[Stored data entries]

○ ○ ○

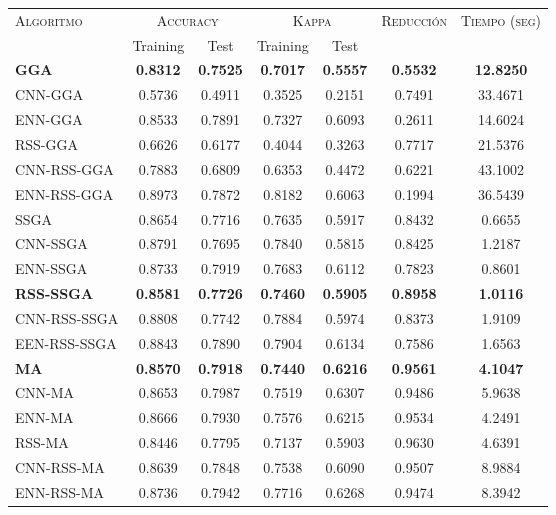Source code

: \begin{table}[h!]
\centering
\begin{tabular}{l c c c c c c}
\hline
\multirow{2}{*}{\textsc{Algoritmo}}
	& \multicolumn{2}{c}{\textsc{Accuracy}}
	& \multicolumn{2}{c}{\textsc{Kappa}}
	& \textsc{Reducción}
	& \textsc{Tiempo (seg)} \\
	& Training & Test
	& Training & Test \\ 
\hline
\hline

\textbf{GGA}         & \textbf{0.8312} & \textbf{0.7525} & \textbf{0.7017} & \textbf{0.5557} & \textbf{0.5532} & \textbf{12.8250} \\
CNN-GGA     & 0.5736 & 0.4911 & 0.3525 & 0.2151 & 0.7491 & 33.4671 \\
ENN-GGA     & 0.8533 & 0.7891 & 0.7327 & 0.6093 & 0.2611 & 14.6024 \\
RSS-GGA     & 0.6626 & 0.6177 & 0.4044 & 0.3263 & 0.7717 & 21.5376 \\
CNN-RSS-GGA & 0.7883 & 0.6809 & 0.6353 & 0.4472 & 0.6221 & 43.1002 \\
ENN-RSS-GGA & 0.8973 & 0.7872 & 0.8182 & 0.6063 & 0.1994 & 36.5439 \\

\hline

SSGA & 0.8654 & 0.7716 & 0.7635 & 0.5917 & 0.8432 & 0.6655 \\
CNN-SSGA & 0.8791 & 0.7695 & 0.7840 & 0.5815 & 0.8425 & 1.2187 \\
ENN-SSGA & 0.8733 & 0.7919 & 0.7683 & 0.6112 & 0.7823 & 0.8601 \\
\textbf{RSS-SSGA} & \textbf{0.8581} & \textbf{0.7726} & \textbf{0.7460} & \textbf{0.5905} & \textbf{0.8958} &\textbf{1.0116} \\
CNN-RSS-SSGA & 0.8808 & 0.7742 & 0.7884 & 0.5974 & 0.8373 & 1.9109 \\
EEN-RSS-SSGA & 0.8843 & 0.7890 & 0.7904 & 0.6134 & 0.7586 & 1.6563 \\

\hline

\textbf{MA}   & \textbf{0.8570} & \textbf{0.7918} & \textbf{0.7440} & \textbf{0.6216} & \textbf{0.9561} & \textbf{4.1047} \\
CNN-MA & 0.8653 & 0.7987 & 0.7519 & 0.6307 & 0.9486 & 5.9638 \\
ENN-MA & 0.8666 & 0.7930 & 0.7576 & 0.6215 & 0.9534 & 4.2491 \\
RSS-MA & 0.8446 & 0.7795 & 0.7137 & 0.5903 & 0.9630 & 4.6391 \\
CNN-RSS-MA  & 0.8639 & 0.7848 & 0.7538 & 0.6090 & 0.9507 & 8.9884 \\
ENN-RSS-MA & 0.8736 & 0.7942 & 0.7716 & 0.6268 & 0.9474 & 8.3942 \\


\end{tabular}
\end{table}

○ ○ ○

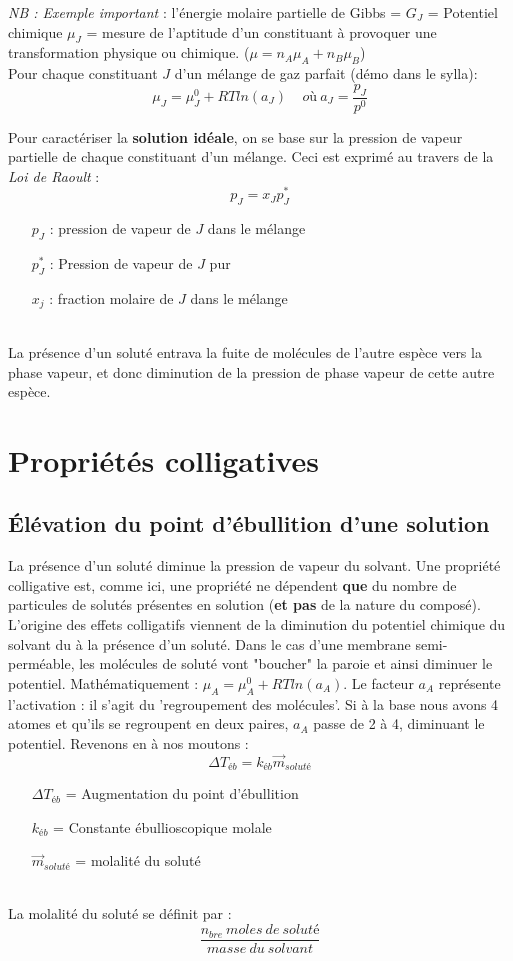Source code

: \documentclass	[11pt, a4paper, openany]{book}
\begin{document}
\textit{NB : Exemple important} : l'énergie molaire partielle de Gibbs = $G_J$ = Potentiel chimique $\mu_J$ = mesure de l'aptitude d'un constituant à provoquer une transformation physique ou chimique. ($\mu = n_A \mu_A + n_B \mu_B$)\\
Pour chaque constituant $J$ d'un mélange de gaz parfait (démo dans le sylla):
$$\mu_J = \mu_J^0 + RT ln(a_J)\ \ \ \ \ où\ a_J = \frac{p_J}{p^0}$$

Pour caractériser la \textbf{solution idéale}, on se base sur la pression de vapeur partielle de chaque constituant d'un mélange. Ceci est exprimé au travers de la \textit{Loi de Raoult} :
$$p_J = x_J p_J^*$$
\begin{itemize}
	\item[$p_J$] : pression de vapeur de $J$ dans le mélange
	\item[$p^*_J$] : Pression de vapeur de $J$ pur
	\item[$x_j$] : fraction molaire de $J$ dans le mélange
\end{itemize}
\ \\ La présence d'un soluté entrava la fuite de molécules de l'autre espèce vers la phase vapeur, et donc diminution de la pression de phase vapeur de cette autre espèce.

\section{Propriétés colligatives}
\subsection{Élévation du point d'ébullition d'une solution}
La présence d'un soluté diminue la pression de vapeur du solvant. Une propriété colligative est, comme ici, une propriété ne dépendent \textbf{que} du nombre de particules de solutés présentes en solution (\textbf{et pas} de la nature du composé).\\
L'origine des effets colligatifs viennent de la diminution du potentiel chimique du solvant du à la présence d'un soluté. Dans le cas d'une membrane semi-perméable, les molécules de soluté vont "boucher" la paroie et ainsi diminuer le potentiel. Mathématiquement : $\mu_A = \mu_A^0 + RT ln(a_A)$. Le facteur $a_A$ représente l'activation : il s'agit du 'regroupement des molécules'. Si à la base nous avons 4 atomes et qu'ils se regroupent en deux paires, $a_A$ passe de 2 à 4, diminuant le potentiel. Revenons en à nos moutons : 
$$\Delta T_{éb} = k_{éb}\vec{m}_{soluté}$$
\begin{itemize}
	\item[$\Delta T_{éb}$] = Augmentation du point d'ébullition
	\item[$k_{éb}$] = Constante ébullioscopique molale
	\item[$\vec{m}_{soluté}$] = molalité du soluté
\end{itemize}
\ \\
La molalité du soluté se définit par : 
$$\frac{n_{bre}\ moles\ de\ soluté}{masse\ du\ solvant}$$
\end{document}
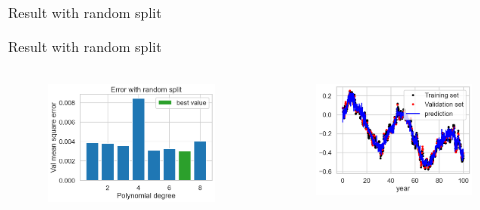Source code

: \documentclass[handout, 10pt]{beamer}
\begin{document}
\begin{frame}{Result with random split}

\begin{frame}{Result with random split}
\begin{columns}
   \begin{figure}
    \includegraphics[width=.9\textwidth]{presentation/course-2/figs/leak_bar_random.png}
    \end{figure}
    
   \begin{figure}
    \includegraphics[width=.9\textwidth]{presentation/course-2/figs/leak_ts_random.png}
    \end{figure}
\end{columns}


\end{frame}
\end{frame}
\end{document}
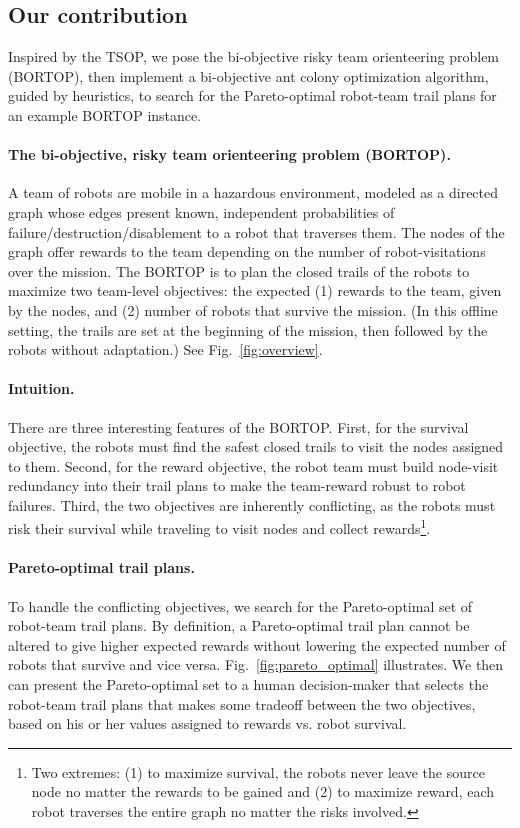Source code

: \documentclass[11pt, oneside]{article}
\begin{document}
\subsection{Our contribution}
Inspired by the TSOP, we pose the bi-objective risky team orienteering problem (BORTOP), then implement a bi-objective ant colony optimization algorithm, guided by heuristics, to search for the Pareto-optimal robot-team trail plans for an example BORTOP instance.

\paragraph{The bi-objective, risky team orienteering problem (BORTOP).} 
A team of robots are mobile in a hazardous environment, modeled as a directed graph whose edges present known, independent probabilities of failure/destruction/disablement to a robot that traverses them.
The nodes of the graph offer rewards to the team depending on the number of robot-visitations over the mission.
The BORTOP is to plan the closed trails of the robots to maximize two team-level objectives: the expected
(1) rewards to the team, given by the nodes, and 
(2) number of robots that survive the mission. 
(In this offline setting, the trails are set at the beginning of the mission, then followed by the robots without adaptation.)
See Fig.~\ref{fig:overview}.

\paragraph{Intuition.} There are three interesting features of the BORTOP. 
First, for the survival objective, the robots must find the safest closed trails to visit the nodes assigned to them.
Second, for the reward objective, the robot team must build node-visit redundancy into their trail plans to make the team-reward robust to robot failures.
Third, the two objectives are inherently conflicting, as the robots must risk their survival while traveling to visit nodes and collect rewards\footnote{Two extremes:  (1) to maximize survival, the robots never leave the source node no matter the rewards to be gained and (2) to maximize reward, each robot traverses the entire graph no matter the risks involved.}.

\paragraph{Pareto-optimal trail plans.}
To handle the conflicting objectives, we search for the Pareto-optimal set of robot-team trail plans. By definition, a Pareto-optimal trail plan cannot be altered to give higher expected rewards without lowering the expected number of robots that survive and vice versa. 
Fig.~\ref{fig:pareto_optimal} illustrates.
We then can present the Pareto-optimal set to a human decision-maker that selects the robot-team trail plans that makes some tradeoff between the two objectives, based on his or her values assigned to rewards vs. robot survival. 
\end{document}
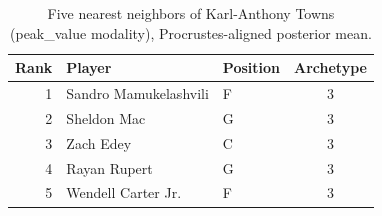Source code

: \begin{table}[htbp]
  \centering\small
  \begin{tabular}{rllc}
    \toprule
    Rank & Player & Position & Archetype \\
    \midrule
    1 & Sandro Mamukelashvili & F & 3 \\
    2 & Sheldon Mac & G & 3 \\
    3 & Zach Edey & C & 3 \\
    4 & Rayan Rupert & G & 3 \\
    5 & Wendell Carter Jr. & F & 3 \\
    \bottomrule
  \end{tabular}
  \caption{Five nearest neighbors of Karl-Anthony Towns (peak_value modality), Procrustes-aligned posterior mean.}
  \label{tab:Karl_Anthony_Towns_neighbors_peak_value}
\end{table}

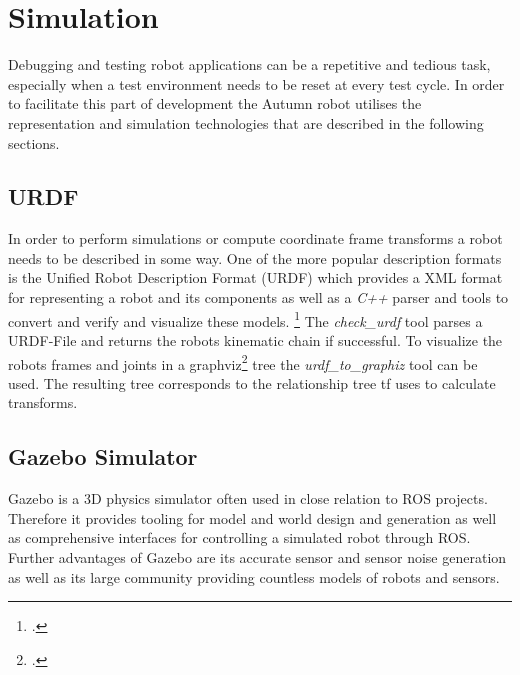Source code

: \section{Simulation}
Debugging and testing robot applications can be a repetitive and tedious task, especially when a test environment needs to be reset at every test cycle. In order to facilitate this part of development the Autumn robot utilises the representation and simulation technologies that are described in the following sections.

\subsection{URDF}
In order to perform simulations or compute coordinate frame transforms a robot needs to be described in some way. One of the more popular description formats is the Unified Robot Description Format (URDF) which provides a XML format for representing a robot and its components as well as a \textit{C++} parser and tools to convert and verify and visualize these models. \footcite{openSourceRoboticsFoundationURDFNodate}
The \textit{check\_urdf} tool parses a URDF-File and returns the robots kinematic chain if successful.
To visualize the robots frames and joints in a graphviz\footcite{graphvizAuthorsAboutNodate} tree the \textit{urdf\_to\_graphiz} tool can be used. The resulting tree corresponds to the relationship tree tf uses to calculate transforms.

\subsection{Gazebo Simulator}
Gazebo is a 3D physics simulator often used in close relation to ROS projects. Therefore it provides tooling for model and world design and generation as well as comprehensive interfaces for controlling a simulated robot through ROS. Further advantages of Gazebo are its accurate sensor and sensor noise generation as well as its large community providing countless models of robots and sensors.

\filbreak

○ ○ ○

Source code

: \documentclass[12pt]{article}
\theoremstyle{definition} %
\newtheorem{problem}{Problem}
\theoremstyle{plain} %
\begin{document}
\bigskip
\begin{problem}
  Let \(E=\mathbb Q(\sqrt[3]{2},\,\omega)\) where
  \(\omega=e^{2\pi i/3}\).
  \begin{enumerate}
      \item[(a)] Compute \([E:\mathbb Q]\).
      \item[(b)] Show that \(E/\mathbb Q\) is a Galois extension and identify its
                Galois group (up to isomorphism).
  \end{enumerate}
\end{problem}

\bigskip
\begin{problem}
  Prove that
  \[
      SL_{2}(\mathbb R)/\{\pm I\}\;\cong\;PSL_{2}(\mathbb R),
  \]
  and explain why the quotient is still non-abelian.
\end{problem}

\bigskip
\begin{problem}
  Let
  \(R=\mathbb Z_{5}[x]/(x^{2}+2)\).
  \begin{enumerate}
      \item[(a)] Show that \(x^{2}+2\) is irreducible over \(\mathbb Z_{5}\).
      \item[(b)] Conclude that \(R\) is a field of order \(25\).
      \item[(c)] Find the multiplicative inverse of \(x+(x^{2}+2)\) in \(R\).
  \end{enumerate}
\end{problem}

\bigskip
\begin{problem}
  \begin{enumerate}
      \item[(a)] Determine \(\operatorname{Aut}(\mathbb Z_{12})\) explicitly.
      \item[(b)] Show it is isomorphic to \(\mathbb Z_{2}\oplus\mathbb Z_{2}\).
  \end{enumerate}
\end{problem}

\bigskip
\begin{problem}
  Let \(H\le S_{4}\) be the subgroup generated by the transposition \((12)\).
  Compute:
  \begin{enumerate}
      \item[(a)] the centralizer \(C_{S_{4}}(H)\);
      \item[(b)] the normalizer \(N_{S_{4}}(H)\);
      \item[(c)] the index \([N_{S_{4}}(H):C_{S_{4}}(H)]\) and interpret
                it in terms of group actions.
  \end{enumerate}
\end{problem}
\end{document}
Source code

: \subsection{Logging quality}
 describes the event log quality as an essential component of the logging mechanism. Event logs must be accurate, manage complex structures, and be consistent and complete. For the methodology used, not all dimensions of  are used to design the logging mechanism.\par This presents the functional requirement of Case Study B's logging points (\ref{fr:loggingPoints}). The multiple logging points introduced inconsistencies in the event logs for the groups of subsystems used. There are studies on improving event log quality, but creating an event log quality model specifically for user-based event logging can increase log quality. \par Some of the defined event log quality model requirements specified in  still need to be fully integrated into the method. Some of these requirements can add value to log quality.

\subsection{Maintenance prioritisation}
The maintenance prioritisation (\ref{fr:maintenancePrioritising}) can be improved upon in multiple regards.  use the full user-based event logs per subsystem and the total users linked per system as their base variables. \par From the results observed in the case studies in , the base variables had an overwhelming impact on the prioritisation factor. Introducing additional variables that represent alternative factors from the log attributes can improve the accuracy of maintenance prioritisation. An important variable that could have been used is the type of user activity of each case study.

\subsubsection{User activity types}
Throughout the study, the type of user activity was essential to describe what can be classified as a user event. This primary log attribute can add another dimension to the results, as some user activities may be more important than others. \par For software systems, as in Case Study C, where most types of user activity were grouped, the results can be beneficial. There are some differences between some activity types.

○ ○ ○

[What to produce]
A complete answer gives every line of the records holding "quality".

[Task answer]
: \subsection{Logging quality}
 describes the event log quality as an essential component of the logging mechanism. Event logs must be accurate, manage complex structures, and be consistent and complete. For the methodology used, not all dimensions of  are used to design the logging mechanism.\par This presents the functional requirement of Case Study B's logging points (\ref{fr:loggingPoints}). The multiple logging points introduced inconsistencies in the event logs for the groups of subsystems used. There are studies on improving event log quality, but creating an event log quality model specifically for user-based event logging can increase log quality. \par Some of the defined event log quality model requirements specified in  still need to be fully integrated into the method. Some of these requirements can add value to log quality.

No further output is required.